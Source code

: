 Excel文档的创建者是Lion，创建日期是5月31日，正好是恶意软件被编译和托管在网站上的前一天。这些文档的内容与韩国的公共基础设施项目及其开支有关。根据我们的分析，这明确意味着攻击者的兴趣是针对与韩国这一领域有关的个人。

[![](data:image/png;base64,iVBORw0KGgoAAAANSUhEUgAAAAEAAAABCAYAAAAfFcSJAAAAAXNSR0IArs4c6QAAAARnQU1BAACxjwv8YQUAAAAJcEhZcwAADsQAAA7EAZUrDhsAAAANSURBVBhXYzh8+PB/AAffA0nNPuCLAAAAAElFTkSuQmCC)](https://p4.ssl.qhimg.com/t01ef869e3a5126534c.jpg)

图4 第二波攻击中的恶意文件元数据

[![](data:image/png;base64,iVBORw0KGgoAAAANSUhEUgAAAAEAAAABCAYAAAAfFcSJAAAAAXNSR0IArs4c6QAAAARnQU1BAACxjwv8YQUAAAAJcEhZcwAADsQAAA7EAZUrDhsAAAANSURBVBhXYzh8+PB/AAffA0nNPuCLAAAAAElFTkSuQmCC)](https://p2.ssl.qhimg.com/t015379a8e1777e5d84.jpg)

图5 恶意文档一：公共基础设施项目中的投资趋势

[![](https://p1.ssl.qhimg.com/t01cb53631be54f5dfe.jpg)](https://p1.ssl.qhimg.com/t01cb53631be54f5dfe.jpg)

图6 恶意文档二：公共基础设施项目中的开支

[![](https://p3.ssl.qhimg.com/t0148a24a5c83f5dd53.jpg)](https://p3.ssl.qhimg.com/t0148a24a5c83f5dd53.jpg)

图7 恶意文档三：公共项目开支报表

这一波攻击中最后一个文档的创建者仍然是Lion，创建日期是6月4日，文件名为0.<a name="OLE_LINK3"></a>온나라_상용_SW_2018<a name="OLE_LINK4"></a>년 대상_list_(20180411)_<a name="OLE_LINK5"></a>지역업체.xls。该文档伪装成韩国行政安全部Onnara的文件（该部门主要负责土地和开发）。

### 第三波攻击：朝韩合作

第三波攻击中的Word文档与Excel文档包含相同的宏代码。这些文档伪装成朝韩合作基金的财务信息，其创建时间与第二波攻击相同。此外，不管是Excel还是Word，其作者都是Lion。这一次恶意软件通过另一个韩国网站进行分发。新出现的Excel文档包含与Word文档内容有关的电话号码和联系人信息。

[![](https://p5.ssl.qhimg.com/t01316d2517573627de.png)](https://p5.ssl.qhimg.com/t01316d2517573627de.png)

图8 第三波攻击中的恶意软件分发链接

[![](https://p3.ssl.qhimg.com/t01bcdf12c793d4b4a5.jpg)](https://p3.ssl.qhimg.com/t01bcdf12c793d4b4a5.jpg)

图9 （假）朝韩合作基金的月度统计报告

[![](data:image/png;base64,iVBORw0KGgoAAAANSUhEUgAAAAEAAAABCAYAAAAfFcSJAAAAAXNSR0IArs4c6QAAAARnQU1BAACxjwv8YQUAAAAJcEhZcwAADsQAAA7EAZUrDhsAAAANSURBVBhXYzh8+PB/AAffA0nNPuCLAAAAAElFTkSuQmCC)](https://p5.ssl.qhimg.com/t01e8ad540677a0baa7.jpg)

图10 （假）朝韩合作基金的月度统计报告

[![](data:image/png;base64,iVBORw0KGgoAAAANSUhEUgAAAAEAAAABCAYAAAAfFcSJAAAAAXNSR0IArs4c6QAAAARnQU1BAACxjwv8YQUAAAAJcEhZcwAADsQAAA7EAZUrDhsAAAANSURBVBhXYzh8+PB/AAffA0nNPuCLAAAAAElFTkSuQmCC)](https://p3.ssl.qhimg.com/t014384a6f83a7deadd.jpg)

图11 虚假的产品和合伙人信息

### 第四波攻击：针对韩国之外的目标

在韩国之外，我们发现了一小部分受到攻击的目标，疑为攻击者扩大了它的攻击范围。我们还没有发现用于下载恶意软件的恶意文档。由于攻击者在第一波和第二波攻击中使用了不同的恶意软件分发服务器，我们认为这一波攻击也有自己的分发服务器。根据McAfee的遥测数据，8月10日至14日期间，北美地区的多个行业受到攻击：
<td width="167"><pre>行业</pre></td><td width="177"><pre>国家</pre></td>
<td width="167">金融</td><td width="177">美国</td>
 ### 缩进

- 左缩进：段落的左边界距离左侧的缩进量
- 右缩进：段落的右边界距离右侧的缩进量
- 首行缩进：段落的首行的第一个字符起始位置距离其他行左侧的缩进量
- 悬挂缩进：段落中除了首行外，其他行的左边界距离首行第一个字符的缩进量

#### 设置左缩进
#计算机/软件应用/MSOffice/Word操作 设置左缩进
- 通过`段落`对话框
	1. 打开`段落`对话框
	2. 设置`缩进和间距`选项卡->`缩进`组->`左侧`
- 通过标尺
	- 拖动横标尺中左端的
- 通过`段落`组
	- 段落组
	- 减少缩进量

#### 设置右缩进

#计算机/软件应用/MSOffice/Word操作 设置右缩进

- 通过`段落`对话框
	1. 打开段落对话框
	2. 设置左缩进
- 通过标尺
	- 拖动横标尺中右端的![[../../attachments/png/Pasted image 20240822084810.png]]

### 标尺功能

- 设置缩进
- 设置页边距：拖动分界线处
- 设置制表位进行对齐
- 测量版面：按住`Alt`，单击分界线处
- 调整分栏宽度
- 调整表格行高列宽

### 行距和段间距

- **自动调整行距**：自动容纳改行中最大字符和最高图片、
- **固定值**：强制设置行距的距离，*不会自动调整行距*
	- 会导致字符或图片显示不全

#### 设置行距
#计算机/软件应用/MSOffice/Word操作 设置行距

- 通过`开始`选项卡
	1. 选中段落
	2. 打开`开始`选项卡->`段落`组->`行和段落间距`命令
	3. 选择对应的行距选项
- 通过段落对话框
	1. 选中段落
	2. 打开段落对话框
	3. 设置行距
--
Assignment
Gather all lines from the listing above in which "Word操作" occurs.

Answer space
#计算机/软件应用/MSOffice/Word操作 设置左缩进
#计算机/软件应用/MSOffice/Word操作 设置右缩进
#计算机/软件应用/MSOffice/Word操作 设置行距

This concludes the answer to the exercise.